= Beginning of Section =
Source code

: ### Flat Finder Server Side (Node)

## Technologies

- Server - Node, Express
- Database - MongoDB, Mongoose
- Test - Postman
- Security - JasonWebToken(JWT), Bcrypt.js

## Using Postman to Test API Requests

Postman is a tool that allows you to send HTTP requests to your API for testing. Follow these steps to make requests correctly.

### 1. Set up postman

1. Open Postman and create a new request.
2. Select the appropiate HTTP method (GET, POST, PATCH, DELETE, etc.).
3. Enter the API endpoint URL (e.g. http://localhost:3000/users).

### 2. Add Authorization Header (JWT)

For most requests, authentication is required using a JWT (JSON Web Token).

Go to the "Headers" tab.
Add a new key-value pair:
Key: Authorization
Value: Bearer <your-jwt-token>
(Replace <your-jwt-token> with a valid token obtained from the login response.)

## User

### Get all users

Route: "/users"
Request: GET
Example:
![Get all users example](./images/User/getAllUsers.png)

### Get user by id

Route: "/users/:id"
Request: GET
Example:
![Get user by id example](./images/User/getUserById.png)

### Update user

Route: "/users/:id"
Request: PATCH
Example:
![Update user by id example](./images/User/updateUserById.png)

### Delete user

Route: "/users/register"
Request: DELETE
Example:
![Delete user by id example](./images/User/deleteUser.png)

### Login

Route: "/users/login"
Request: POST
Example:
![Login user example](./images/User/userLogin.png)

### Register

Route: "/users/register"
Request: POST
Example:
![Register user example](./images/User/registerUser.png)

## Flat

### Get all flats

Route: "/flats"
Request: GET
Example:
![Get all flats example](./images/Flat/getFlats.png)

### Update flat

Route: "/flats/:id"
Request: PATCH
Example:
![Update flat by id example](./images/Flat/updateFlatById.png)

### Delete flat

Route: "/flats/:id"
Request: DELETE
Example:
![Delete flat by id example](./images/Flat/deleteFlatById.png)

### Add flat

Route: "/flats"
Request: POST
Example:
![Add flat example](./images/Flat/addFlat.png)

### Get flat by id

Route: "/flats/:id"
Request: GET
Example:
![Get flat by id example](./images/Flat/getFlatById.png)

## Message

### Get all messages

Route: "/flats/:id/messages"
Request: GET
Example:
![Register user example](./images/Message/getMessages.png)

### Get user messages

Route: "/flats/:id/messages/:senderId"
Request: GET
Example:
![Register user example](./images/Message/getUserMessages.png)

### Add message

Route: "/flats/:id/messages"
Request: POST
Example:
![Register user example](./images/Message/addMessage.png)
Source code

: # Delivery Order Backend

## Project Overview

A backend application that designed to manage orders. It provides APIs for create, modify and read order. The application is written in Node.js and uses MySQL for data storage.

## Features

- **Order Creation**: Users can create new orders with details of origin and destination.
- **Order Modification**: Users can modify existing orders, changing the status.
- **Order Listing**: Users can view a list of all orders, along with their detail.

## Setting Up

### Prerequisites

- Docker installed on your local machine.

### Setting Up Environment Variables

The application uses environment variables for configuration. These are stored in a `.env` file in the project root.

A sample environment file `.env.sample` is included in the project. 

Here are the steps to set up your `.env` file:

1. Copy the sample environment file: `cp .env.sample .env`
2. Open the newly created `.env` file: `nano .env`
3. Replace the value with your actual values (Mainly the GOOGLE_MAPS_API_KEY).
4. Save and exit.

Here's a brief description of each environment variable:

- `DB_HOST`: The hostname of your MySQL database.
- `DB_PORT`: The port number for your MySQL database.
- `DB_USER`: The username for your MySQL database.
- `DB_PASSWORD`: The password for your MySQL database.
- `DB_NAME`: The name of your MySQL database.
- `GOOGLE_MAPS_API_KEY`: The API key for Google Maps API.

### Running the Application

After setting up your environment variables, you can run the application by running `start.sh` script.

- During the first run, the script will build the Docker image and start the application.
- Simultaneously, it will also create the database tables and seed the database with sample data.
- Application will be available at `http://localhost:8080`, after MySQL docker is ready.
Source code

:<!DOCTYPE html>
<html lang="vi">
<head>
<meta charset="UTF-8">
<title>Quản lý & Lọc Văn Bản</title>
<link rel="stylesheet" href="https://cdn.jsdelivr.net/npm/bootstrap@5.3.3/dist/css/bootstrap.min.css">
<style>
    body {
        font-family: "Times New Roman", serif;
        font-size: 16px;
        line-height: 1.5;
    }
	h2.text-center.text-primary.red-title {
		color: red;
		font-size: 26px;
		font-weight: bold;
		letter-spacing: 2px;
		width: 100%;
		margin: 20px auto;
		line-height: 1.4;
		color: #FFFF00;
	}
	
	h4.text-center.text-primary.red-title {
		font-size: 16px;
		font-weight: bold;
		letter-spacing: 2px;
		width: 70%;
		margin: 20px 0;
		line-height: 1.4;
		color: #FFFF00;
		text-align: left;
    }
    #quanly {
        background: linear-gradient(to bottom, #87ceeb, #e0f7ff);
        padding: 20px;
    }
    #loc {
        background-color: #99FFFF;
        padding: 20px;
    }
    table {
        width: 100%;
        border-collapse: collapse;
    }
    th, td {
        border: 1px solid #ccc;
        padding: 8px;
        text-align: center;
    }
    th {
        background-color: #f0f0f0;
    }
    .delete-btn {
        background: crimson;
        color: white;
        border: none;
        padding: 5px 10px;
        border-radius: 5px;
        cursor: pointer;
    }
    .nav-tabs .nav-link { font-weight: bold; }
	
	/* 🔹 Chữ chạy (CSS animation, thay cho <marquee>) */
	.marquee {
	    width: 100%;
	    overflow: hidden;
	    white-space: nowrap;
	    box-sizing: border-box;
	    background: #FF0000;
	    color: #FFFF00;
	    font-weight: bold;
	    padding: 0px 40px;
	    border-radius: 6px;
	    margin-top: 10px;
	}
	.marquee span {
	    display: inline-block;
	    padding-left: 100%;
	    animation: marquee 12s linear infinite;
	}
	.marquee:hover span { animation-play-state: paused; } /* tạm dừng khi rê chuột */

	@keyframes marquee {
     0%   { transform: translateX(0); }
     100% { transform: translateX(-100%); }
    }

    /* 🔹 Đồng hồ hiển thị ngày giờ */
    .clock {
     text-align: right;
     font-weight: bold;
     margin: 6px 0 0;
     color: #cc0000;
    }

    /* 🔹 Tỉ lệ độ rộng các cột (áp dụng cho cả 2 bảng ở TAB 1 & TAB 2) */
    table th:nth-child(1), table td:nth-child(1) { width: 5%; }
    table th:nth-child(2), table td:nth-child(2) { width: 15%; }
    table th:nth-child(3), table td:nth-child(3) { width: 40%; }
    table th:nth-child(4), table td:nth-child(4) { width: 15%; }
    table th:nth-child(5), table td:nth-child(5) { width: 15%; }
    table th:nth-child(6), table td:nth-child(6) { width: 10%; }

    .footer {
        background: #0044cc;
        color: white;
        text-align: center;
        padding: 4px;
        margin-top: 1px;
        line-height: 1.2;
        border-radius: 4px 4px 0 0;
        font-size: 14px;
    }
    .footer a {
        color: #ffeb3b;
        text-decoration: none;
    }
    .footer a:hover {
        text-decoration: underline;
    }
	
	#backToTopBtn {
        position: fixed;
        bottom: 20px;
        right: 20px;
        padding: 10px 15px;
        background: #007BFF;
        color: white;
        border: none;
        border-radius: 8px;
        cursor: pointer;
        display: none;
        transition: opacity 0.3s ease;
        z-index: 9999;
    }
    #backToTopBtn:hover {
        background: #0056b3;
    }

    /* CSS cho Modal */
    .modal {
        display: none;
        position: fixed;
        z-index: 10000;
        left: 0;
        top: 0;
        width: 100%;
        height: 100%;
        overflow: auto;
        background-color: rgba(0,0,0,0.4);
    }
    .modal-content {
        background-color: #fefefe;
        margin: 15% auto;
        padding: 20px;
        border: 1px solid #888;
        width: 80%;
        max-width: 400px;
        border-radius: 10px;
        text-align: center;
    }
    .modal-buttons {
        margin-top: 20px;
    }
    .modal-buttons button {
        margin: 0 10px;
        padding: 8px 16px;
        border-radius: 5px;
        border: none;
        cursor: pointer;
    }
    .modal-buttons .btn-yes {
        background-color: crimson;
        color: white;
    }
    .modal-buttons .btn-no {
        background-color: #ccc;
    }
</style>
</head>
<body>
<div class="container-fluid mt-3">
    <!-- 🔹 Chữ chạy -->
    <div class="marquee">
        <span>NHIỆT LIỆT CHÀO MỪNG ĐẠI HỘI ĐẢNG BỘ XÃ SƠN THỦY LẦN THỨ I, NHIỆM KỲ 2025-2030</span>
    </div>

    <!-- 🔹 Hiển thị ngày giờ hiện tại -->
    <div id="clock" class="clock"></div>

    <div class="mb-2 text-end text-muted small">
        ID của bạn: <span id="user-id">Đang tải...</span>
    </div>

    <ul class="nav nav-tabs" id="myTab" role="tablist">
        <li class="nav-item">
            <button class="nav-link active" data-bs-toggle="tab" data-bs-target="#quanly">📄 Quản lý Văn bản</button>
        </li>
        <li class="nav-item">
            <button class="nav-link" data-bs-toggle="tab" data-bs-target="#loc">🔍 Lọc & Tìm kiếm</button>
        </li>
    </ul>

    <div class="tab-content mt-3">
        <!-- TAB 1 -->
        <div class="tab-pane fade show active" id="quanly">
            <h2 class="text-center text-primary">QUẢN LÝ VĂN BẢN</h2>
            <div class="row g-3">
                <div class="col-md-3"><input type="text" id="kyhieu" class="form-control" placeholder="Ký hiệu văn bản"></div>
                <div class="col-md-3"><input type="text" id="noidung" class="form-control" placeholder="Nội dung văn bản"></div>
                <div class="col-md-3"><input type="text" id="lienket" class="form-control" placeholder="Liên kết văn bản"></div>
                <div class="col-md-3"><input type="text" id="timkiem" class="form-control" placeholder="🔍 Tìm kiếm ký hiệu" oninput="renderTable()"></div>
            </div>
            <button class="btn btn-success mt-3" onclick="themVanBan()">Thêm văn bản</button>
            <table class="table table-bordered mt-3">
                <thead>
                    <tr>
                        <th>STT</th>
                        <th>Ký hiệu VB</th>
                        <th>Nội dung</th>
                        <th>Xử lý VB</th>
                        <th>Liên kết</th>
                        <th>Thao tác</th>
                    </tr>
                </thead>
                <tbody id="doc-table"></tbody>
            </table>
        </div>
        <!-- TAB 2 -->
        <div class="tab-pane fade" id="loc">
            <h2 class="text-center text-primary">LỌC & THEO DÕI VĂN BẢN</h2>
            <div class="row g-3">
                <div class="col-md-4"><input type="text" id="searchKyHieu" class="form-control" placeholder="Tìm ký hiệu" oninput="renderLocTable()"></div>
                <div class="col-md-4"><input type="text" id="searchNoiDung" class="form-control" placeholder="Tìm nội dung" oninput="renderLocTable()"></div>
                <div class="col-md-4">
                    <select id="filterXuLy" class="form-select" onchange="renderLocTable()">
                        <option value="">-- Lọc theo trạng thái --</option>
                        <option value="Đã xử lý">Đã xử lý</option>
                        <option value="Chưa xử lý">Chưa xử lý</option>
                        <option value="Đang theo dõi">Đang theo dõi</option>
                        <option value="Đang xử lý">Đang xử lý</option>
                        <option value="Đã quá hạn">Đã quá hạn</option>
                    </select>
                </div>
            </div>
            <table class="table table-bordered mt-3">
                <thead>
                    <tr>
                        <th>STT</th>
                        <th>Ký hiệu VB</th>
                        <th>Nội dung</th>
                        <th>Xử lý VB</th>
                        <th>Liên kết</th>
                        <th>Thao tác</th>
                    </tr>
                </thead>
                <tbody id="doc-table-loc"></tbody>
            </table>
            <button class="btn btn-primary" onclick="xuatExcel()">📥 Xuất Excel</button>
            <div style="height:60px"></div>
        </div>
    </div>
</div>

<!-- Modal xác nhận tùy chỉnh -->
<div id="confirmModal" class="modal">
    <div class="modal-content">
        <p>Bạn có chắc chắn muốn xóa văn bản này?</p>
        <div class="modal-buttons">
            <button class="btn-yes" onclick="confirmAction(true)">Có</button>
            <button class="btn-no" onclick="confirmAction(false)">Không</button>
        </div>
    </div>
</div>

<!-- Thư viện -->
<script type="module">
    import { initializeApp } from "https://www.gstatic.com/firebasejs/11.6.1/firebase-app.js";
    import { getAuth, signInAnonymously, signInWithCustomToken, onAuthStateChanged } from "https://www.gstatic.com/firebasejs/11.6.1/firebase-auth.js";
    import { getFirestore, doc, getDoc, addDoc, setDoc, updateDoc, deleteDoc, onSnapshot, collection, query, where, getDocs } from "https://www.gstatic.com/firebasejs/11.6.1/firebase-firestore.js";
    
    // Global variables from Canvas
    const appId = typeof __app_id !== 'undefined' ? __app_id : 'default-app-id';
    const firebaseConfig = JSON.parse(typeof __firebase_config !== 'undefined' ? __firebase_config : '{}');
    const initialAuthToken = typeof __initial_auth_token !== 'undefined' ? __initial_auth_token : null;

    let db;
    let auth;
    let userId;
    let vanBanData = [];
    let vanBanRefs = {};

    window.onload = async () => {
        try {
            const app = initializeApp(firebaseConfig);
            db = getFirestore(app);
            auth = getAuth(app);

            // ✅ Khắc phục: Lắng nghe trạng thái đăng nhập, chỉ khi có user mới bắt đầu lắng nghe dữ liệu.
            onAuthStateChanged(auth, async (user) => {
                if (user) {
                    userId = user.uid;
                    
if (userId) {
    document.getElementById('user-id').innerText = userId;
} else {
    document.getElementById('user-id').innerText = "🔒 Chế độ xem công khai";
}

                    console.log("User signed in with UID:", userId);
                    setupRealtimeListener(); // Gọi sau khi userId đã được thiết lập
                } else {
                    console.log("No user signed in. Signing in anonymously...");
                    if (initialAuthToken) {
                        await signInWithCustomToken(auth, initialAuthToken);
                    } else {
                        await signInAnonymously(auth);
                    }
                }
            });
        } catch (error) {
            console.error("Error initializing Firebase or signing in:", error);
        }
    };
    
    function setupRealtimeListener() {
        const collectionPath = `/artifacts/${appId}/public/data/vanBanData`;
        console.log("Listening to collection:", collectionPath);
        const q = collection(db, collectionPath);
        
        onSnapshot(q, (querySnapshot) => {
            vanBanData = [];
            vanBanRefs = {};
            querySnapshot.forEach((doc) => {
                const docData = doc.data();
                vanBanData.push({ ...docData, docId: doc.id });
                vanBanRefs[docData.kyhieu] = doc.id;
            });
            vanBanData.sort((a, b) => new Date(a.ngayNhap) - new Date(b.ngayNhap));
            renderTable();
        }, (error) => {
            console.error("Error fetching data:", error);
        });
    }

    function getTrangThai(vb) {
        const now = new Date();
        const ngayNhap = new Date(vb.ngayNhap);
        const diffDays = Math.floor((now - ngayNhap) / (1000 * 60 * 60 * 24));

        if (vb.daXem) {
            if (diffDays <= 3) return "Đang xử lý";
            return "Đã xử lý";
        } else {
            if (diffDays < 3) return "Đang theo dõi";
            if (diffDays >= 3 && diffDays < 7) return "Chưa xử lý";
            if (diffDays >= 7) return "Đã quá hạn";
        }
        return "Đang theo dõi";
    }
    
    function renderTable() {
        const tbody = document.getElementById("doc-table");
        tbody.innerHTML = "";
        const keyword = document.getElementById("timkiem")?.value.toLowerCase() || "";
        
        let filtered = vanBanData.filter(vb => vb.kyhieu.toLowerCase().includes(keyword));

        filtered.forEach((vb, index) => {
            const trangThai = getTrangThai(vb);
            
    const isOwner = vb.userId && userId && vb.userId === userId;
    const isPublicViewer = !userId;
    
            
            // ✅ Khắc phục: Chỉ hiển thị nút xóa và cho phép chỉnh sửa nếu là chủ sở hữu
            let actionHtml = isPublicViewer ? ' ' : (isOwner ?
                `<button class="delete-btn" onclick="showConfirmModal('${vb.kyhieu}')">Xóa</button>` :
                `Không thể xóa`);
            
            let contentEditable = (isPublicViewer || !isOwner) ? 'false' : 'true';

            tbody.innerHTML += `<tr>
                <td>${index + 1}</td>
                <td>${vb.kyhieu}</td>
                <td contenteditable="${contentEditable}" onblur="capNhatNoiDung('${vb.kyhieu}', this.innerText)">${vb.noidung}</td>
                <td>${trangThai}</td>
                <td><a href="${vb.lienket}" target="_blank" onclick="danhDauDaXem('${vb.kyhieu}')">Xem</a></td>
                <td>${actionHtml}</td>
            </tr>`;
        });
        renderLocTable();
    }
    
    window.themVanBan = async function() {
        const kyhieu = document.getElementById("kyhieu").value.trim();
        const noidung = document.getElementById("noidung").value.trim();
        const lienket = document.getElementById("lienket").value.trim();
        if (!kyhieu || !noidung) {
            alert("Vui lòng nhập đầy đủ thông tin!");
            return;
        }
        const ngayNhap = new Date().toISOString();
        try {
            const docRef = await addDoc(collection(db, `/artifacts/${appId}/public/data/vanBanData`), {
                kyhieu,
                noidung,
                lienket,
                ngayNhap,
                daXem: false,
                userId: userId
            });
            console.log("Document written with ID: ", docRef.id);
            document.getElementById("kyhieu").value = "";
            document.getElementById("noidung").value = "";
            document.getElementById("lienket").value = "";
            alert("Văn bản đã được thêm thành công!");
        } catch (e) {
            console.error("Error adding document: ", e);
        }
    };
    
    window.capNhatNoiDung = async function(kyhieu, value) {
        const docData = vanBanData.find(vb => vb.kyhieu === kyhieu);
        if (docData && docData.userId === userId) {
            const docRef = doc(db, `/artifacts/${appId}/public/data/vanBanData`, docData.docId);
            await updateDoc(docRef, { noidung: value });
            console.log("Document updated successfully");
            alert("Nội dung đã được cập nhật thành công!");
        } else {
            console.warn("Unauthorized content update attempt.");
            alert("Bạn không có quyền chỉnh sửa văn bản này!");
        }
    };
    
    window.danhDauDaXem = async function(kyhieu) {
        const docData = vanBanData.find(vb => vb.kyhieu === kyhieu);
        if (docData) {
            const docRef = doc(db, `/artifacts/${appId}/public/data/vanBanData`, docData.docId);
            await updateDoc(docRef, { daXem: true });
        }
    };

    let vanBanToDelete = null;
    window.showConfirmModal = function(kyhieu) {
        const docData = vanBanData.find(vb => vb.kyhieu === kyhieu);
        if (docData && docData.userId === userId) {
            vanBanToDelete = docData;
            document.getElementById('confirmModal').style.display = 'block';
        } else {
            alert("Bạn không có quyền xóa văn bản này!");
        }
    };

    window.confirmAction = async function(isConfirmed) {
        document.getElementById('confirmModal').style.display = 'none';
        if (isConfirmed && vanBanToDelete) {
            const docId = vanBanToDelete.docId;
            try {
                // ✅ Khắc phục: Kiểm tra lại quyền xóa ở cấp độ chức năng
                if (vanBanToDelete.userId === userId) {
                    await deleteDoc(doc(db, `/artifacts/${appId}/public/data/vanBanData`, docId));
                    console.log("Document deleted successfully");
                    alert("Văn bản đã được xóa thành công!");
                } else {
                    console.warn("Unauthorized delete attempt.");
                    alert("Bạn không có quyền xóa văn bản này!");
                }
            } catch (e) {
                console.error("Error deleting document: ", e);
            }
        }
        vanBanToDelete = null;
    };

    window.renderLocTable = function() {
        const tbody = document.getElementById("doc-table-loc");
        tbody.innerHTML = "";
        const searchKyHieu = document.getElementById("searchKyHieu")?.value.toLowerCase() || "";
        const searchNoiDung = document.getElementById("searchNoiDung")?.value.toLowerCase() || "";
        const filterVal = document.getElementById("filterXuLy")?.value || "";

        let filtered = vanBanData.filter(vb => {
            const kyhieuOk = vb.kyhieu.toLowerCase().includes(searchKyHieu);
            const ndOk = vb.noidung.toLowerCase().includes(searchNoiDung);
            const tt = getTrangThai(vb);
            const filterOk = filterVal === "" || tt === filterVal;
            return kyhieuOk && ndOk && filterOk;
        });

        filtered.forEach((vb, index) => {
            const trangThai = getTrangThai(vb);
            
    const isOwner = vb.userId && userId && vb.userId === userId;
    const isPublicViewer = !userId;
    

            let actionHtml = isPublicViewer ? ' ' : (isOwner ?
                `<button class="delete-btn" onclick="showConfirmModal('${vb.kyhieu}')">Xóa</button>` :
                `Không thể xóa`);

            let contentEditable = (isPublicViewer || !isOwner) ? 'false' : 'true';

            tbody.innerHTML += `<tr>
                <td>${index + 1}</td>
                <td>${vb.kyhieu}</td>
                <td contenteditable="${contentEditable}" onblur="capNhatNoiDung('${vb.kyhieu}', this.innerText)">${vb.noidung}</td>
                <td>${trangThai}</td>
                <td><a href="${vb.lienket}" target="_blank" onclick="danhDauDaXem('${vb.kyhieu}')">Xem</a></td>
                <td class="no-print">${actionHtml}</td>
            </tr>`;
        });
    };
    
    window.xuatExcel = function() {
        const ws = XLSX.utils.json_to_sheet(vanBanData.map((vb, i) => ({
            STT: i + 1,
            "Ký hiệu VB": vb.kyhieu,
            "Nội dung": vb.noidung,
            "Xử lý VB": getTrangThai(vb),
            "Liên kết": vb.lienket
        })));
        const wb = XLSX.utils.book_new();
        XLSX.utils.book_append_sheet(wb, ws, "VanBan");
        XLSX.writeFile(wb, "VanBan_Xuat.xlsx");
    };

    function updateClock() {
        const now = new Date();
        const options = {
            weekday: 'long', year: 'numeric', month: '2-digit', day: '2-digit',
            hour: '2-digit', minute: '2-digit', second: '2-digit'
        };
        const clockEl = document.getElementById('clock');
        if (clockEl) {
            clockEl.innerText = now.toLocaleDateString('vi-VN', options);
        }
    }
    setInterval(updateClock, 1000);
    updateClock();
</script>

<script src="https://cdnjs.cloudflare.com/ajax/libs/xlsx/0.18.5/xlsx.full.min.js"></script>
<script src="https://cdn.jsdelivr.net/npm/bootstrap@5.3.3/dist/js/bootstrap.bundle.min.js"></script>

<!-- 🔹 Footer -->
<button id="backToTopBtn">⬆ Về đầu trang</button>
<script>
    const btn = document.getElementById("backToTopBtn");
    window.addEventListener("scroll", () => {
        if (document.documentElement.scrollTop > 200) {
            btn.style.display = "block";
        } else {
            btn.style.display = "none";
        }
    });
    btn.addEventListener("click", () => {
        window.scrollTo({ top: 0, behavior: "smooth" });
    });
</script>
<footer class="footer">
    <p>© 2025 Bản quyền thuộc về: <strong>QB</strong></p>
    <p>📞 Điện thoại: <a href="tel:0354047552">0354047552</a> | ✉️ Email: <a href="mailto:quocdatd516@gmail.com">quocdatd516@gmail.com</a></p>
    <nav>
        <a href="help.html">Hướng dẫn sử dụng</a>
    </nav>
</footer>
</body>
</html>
= End of Section =
*What this task involves:*
Using the material above, return each line in which the word "undefined" occurs.

*Task answer:*
    const appId = typeof __app_id !== 'undefined' ? __app_id : 'default-app-id';
    const firebaseConfig = JSON.parse(typeof __firebase_config !== 'undefined' ? __firebase_config : '{}');
    const initialAuthToken = typeof __initial_auth_token !== 'undefined' ? __initial_auth_token : null;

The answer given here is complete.